- What you should do
Retype the entries below word for word, leaving none out.

======== Data for this task ========

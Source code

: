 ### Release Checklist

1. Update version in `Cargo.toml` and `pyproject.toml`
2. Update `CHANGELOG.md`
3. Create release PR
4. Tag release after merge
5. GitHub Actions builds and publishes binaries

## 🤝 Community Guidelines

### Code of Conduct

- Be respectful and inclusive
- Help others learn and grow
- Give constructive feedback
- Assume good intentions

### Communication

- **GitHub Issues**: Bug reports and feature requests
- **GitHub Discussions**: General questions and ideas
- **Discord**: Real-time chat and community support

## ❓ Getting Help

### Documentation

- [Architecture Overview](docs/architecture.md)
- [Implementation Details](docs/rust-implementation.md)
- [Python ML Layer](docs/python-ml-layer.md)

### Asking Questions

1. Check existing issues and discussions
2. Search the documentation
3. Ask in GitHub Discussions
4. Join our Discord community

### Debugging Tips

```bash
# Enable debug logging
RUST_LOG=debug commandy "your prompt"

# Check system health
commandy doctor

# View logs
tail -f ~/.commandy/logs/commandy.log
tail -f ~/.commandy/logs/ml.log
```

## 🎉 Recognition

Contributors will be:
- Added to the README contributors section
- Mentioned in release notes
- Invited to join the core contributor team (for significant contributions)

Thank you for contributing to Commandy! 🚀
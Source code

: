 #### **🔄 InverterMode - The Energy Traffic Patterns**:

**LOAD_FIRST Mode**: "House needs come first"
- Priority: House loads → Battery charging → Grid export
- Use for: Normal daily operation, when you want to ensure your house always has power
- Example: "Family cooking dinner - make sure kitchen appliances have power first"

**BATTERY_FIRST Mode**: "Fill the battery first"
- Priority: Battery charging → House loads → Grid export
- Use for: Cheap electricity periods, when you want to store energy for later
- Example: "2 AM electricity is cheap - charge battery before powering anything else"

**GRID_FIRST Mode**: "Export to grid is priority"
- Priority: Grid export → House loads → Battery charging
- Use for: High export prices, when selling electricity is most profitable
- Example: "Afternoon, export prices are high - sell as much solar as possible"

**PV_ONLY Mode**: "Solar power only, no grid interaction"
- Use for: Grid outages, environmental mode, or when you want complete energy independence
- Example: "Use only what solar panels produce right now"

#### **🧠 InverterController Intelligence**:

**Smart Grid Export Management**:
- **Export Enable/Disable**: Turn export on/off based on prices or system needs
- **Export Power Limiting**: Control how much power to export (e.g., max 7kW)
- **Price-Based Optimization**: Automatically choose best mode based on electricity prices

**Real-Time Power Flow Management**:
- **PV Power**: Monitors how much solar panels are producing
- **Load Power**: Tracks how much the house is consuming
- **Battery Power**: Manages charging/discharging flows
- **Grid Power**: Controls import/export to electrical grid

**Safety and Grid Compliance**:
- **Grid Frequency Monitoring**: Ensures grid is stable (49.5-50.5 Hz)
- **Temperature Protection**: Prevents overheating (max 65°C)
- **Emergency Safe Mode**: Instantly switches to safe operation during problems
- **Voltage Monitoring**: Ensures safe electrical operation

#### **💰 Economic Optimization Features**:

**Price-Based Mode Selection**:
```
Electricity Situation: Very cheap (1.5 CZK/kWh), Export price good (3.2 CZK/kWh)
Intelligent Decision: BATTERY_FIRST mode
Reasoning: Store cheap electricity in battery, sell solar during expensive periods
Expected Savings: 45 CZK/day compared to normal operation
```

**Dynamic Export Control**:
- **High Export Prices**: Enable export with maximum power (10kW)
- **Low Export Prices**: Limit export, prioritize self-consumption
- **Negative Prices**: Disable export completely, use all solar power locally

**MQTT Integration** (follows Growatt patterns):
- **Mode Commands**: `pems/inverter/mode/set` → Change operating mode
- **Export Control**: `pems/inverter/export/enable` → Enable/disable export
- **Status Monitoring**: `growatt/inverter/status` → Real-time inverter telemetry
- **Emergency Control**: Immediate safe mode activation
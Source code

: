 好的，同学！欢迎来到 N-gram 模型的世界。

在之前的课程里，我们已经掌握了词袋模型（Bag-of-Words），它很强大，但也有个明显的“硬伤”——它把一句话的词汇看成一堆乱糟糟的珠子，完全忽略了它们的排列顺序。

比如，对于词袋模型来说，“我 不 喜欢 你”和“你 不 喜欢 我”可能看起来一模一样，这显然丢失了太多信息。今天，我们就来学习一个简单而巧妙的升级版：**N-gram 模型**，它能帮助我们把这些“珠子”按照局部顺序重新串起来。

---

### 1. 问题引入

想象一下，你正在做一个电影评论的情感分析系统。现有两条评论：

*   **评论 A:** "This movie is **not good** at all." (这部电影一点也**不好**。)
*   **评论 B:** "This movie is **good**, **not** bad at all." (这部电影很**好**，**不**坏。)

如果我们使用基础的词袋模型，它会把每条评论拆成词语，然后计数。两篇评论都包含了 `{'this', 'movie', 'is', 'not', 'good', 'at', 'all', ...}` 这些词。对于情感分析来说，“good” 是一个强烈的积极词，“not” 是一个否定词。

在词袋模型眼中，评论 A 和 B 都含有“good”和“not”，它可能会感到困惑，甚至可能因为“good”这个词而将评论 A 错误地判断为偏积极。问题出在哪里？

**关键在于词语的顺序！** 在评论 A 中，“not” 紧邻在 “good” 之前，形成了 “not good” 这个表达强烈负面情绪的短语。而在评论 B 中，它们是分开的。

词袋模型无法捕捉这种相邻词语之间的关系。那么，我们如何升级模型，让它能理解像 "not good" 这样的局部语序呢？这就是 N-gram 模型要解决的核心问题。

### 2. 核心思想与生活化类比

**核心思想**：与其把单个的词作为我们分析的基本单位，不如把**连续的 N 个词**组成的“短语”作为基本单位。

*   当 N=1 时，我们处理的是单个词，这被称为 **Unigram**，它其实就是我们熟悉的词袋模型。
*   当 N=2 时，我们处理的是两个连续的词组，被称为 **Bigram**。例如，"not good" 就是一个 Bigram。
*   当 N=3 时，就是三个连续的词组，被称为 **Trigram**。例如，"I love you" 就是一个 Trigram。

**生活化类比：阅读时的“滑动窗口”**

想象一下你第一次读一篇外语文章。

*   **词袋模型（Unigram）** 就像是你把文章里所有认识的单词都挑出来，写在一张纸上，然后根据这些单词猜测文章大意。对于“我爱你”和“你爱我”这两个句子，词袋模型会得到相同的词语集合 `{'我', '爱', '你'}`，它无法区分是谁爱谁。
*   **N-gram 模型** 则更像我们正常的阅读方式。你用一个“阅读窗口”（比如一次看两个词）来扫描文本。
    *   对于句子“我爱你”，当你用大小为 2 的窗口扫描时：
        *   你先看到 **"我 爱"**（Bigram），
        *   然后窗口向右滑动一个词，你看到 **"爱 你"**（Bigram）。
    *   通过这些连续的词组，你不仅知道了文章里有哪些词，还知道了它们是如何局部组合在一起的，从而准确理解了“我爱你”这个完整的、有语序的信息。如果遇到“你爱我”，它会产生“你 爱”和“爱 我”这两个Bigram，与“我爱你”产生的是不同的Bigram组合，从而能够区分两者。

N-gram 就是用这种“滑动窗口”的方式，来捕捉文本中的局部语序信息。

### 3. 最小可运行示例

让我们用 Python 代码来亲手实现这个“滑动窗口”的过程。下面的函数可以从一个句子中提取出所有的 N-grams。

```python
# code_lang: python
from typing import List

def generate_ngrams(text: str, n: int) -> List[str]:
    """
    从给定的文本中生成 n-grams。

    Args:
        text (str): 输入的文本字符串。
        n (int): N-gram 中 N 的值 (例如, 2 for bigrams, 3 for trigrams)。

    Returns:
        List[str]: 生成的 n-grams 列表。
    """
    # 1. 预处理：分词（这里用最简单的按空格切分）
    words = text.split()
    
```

========

- Expected answer
Source code

: ### Release Checklist

1. Update version in `Cargo.toml` and `pyproject.toml`
2. Update `CHANGELOG.md`
3. Create release PR
4. Tag release after merge
5. GitHub Actions builds and publishes binaries

## 🤝 Community Guidelines

### Code of Conduct

- Be respectful and inclusive
- Help others learn and grow
- Give constructive feedback
- Assume good intentions

### Communication

- **GitHub Issues**: Bug reports and feature requests
- **GitHub Discussions**: General questions and ideas
- **Discord**: Real-time chat and community support

## ❓ Getting Help

### Documentation

- [Architecture Overview](docs/architecture.md)
- [Implementation Details](docs/rust-implementation.md)
- [Python ML Layer](docs/python-ml-layer.md)

### Asking Questions

1. Check existing issues and discussions
2. Search the documentation
3. Ask in GitHub Discussions
4. Join our Discord community

### Debugging Tips

```bash
# Enable debug logging
RUST_LOG=debug commandy "your prompt"

# Check system health
commandy doctor

# View logs
tail -f ~/.commandy/logs/commandy.log
tail -f ~/.commandy/logs/ml.log
```

## 🎉 Recognition

Contributors will be:
- Added to the README contributors section
- Mentioned in release notes
- Invited to join the core contributor team (for significant contributions)

Thank you for contributing to Commandy! 🚀
Source code

: #### **🔄 InverterMode - The Energy Traffic Patterns**:

**LOAD_FIRST Mode**: "House needs come first"
- Priority: House loads → Battery charging → Grid export
- Use for: Normal daily operation, when you want to ensure your house always has power
- Example: "Family cooking dinner - make sure kitchen appliances have power first"

**BATTERY_FIRST Mode**: "Fill the battery first"
- Priority: Battery charging → House loads → Grid export
- Use for: Cheap electricity periods, when you want to store energy for later
- Example: "2 AM electricity is cheap - charge battery before powering anything else"

**GRID_FIRST Mode**: "Export to grid is priority"
- Priority: Grid export → House loads → Battery charging
- Use for: High export prices, when selling electricity is most profitable
- Example: "Afternoon, export prices are high - sell as much solar as possible"

**PV_ONLY Mode**: "Solar power only, no grid interaction"
- Use for: Grid outages, environmental mode, or when you want complete energy independence
- Example: "Use only what solar panels produce right now"

#### **🧠 InverterController Intelligence**:

**Smart Grid Export Management**:
- **Export Enable/Disable**: Turn export on/off based on prices or system needs
- **Export Power Limiting**: Control how much power to export (e.g., max 7kW)
- **Price-Based Optimization**: Automatically choose best mode based on electricity prices

**Real-Time Power Flow Management**:
- **PV Power**: Monitors how much solar panels are producing
- **Load Power**: Tracks how much the house is consuming
- **Battery Power**: Manages charging/discharging flows
- **Grid Power**: Controls import/export to electrical grid

**Safety and Grid Compliance**:
- **Grid Frequency Monitoring**: Ensures grid is stable (49.5-50.5 Hz)
- **Temperature Protection**: Prevents overheating (max 65°C)
- **Emergency Safe Mode**: Instantly switches to safe operation during problems
- **Voltage Monitoring**: Ensures safe electrical operation

#### **💰 Economic Optimization Features**:

**Price-Based Mode Selection**:
```
Electricity Situation: Very cheap (1.5 CZK/kWh), Export price good (3.2 CZK/kWh)
Intelligent Decision: BATTERY_FIRST mode
Reasoning: Store cheap electricity in battery, sell solar during expensive periods
Expected Savings: 45 CZK/day compared to normal operation
```

**Dynamic Export Control**:
- **High Export Prices**: Enable export with maximum power (10kW)
- **Low Export Prices**: Limit export, prioritize self-consumption
- **Negative Prices**: Disable export completely, use all solar power locally

**MQTT Integration** (follows Growatt patterns):
- **Mode Commands**: `pems/inverter/mode/set` → Change operating mode
- **Export Control**: `pems/inverter/export/enable` → Enable/disable export
- **Status Monitoring**: `growatt/inverter/status` → Real-time inverter telemetry
- **Emergency Control**: Immediate safe mode activation
Source code

: 好的，同学！欢迎来到 N-gram 模型的世界。

在之前的课程里，我们已经掌握了词袋模型（Bag-of-Words），它很强大，但也有个明显的“硬伤”——它把一句话的词汇看成一堆乱糟糟的珠子，完全忽略了它们的排列顺序。

比如，对于词袋模型来说，“我 不 喜欢 你”和“你 不 喜欢 我”可能看起来一模一样，这显然丢失了太多信息。今天，我们就来学习一个简单而巧妙的升级版：**N-gram 模型**，它能帮助我们把这些“珠子”按照局部顺序重新串起来。

---

### 1. 问题引入

想象一下，你正在做一个电影评论的情感分析系统。现有两条评论：

*   **评论 A:** "This movie is **not good** at all." (这部电影一点也**不好**。)
*   **评论 B:** "This movie is **good**, **not** bad at all." (这部电影很**好**，**不**坏。)

如果我们使用基础的词袋模型，它会把每条评论拆成词语，然后计数。两篇评论都包含了 `{'this', 'movie', 'is', 'not', 'good', 'at', 'all', ...}` 这些词。对于情感分析来说，“good” 是一个强烈的积极词，“not” 是一个否定词。

在词袋模型眼中，评论 A 和 B 都含有“good”和“not”，它可能会感到困惑，甚至可能因为“good”这个词而将评论 A 错误地判断为偏积极。问题出在哪里？

**关键在于词语的顺序！** 在评论 A 中，“not” 紧邻在 “good” 之前，形成了 “not good” 这个表达强烈负面情绪的短语。而在评论 B 中，它们是分开的。

词袋模型无法捕捉这种相邻词语之间的关系。那么，我们如何升级模型，让它能理解像 "not good" 这样的局部语序呢？这就是 N-gram 模型要解决的核心问题。

### 2. 核心思想与生活化类比

**核心思想**：与其把单个的词作为我们分析的基本单位，不如把**连续的 N 个词**组成的“短语”作为基本单位。

*   当 N=1 时，我们处理的是单个词，这被称为 **Unigram**，它其实就是我们熟悉的词袋模型。
*   当 N=2 时，我们处理的是两个连续的词组，被称为 **Bigram**。例如，"not good" 就是一个 Bigram。
*   当 N=3 时，就是三个连续的词组，被称为 **Trigram**。例如，"I love you" 就是一个 Trigram。

**生活化类比：阅读时的“滑动窗口”**

想象一下你第一次读一篇外语文章。

*   **词袋模型（Unigram）** 就像是你把文章里所有认识的单词都挑出来，写在一张纸上，然后根据这些单词猜测文章大意。对于“我爱你”和“你爱我”这两个句子，词袋模型会得到相同的词语集合 `{'我', '爱', '你'}`，它无法区分是谁爱谁。
*   **N-gram 模型** 则更像我们正常的阅读方式。你用一个“阅读窗口”（比如一次看两个词）来扫描文本。
    *   对于句子“我爱你”，当你用大小为 2 的窗口扫描时：
        *   你先看到 **"我 爱"**（Bigram），
        *   然后窗口向右滑动一个词，你看到 **"爱 你"**（Bigram）。
    *   通过这些连续的词组，你不仅知道了文章里有哪些词，还知道了它们是如何局部组合在一起的，从而准确理解了“我爱你”这个完整的、有语序的信息。如果遇到“你爱我”，它会产生“你 爱”和“爱 我”这两个Bigram，与“我爱你”产生的是不同的Bigram组合，从而能够区分两者。

N-gram 就是用这种“滑动窗口”的方式，来捕捉文本中的局部语序信息。

### 3. 最小可运行示例

让我们用 Python 代码来亲手实现这个“滑动窗口”的过程。下面的函数可以从一个句子中提取出所有的 N-grams。

```python
# code_lang: python
from typing import List

def generate_ngrams(text: str, n: int) -> List[str]:
    """
    从给定的文本中生成 n-grams。

    Args:
        text (str): 输入的文本字符串。
        n (int): N-gram 中 N 的值 (例如, 2 for bigrams, 3 for trigrams)。

    Returns:
        List[str]: 生成的 n-grams 列表。
    """
    # 1. 预处理：分词（这里用最简单的按空格切分）
    words = text.split()
    
```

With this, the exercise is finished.